Bank Negara Malaysia reduced the overnight policy rate by a quarter percentage point to 3 per cent, as predicted by 14 of 23 economists surveyed by Bloomberg. The rest forecast no change.
Policymakers in the South-east Asian nation are bracing for slower growth as exports take a knock from weaker global demand and rising trade tensions. The central bank is forecasting expansion of 4.3 per cent to 4.8 per cent this year, lower than the government's projection of 4.9 per cent.
"There are downside risks to growth from heightened uncertainties in the global and domestic environment, trade tensions and extended weakness in commodity-related sectors," the central bank said in a statement.

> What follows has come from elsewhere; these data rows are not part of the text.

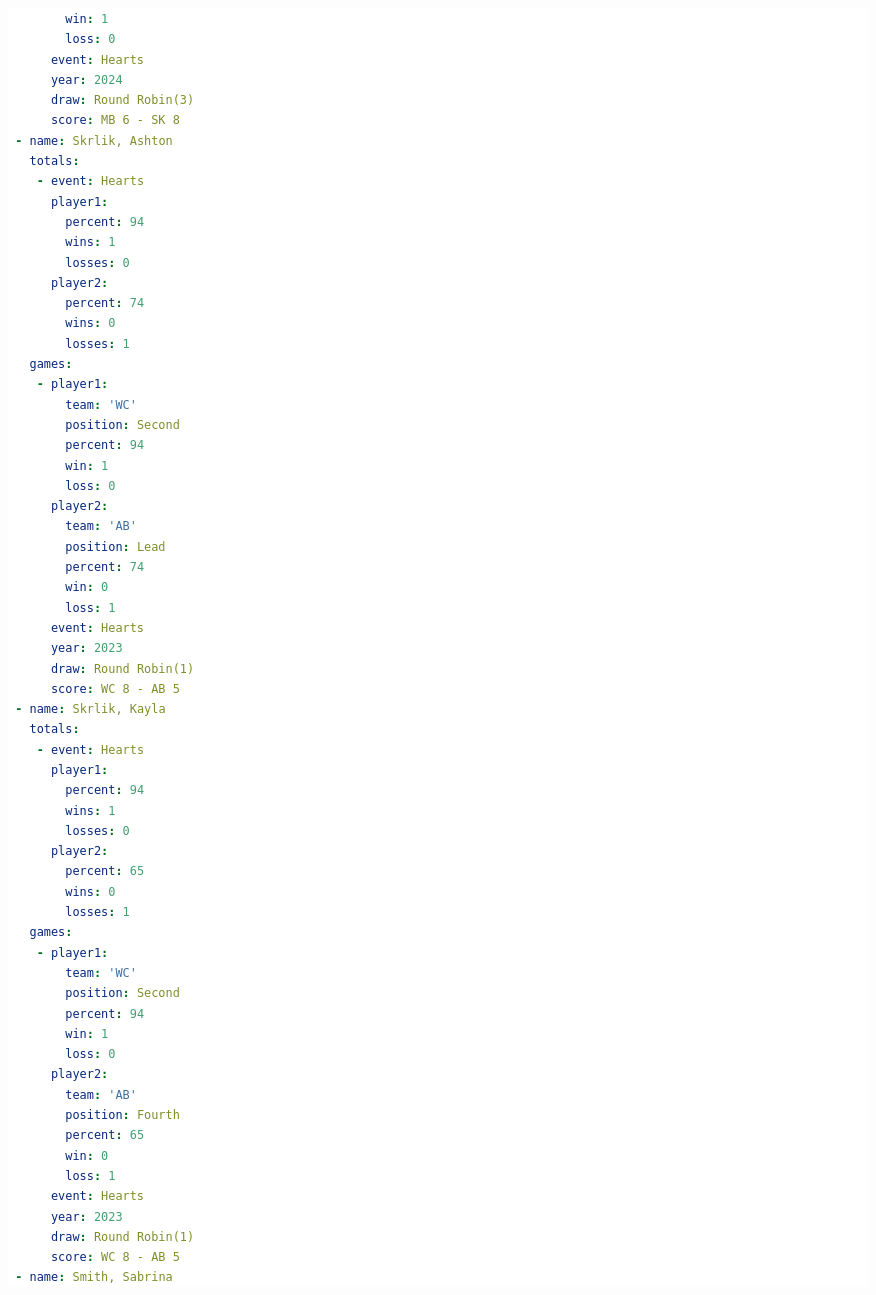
 ```yaml
        win: 1
        loss: 0
      event: Hearts
      year: 2024
      draw: Round Robin(3)
      score: MB 6 - SK 8
 - name: Skrlik, Ashton
   totals:
    - event: Hearts
      player1:
        percent: 94
        wins: 1
        losses: 0
      player2:
        percent: 74
        wins: 0
        losses: 1
   games:
    - player1:
        team: 'WC'
        position: Second
        percent: 94
        win: 1
        loss: 0
      player2:
        team: 'AB'
        position: Lead
        percent: 74
        win: 0
        loss: 1
      event: Hearts
      year: 2023
      draw: Round Robin(1)
      score: WC 8 - AB 5
 - name: Skrlik, Kayla
   totals:
    - event: Hearts
      player1:
        percent: 94
        wins: 1
        losses: 0
      player2:
        percent: 65
        wins: 0
        losses: 1
   games:
    - player1:
        team: 'WC'
        position: Second
        percent: 94
        win: 1
        loss: 0
      player2:
        team: 'AB'
        position: Fourth
        percent: 65
        win: 0
        loss: 1
      event: Hearts
      year: 2023
      draw: Round Robin(1)
      score: WC 8 - AB 5
 - name: Smith, Sabrina
```
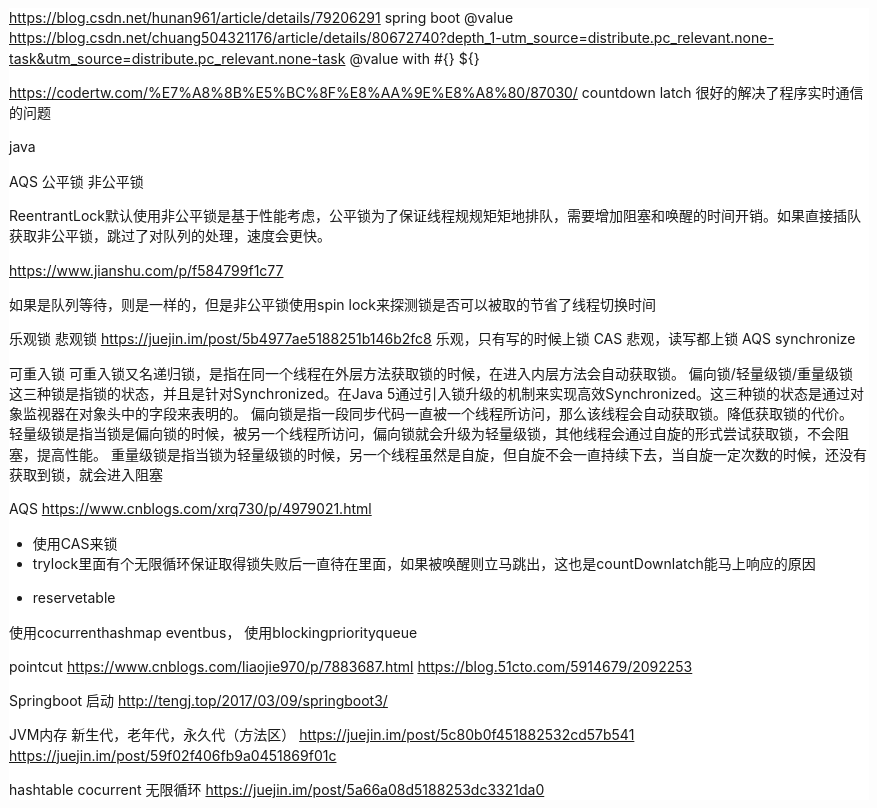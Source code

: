 https://blog.csdn.net/hunan961/article/details/79206291 spring boot @value
https://blog.csdn.net/chuang504321176/article/details/80672740?depth_1-utm_source=distribute.pc_relevant.none-task&utm_source=distribute.pc_relevant.none-task @value with #{} ${}




https://codertw.com/%E7%A8%8B%E5%BC%8F%E8%AA%9E%E8%A8%80/87030/ countdown latch 很好的解决了程序实时通信的问题


java 

AQS
公平锁
非公平锁

ReentrantLock默认使用非公平锁是基于性能考虑，公平锁为了保证线程规规矩矩地排队，需要增加阻塞和唤醒的时间开销。如果直接插队获取非公平锁，跳过了对队列的处理，速度会更快。

https://www.jianshu.com/p/f584799f1c77

如果是队列等待，则是一样的，但是非公平锁使用spin lock来探测锁是否可以被取的节省了线程切换时间

乐观锁
悲观锁
https://juejin.im/post/5b4977ae5188251b146b2fc8
乐观，只有写的时候上锁 CAS
悲观，读写都上锁 AQS synchronize

可重入锁
可重入锁又名递归锁，是指在同一个线程在外层方法获取锁的时候，在进入内层方法会自动获取锁。
偏向锁/轻量级锁/重量级锁
这三种锁是指锁的状态，并且是针对Synchronized。在Java 5通过引入锁升级的机制来实现高效Synchronized。这三种锁的状态是通过对象监视器在对象头中的字段来表明的。
偏向锁是指一段同步代码一直被一个线程所访问，那么该线程会自动获取锁。降低获取锁的代价。
轻量级锁是指当锁是偏向锁的时候，被另一个线程所访问，偏向锁就会升级为轻量级锁，其他线程会通过自旋的形式尝试获取锁，不会阻塞，提高性能。
重量级锁是指当锁为轻量级锁的时候，另一个线程虽然是自旋，但自旋不会一直持续下去，当自旋一定次数的时候，还没有获取到锁，就会进入阻塞

AQS
https://www.cnblogs.com/xrq730/p/4979021.html
* 使用CAS来锁
* trylock里面有个无限循环保证取得锁失败后一直待在里面，如果被唤醒则立马跳出，这也是countDownlatch能马上响应的原因


- reservetable

使用cocurrenthashmap
eventbus， 使用blockingpriorityqueue

pointcut
https://www.cnblogs.com/liaojie970/p/7883687.html
https://blog.51cto.com/5914679/2092253

Springboot 启动
http://tengj.top/2017/03/09/springboot3/

JVM内存
新生代，老年代，永久代（方法区）
https://juejin.im/post/5c80b0f451882532cd57b541
https://juejin.im/post/59f02f406fb9a0451869f01c

hashtable cocurrent 无限循环
https://juejin.im/post/5a66a08d5188253dc3321da0

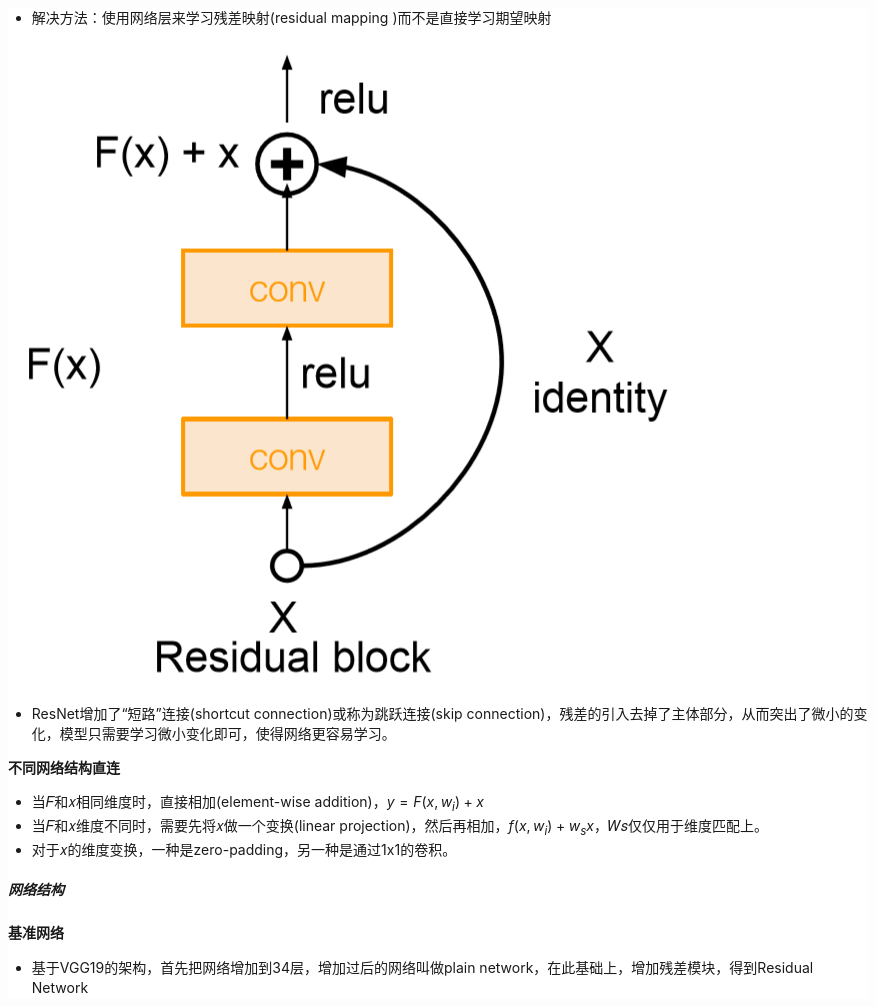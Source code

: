 - 解决方法：使用网络层来学习残差映射(residual mapping )而不是直接学习期望映射

![残差映射](/images/pasted-145.png)

- ResNet增加了“短路”连接(shortcut connection)或称为跳跃连接(skip connection)，残差的引入去掉了主体部分，从而突出了微小的变化，模型只需要学习微小变化即可，使得网络更容易学习。

**不同网络结构直连**
- 当𝐹和𝑥相同维度时，直接相加(element-wise addition)，$y=F(x,w_i)+x$
- 当𝐹和𝑥维度不同时，需要先将𝑥做一个变换(linear projection)，然后再相加，$f(x,w_i)+w_sx$，𝑊𝑠仅仅用于维度匹配上。
- 对于𝑥的维度变换，一种是zero-padding，另一种是通过1x1的卷积。

##### 网络结构
**基准网络**
- 基于VGG19的架构，首先把网络增加到34层，增加过后的网络叫做plain network，在此基础上，增加残差模块，得到Residual Network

Asian central banks are shifting to more dovish policy stances after the US Federal Reserve pumped the brakes on rate hikes and growth outlooks soured. Malaysia becomes the second Asian nation after India to lower interest rates this year. New Zealand and the Philippines may also ease this week.
Given the tightening in financial conditions, the rate cut is "intended to preserve the degree of monetary accommodativeness", the central bank said. "This is consistent with the monetary policy stance of supporting a steady growth path amid price stability."
Exports from trade-reliant Malaysia contracted in February and March, led by declines in crude oil and palm oil shipments. Inflation remains subdued, reaching 0.2 per cent in March.
The ringgit weakened 1.3 per cent against the dollar in April, among the worst performers in Asia, coming under pressure from a strengthening US currency and a slump in sentiment. Outflows from bonds may worsen if FTSE Russell drops Malaysia from its global index in September.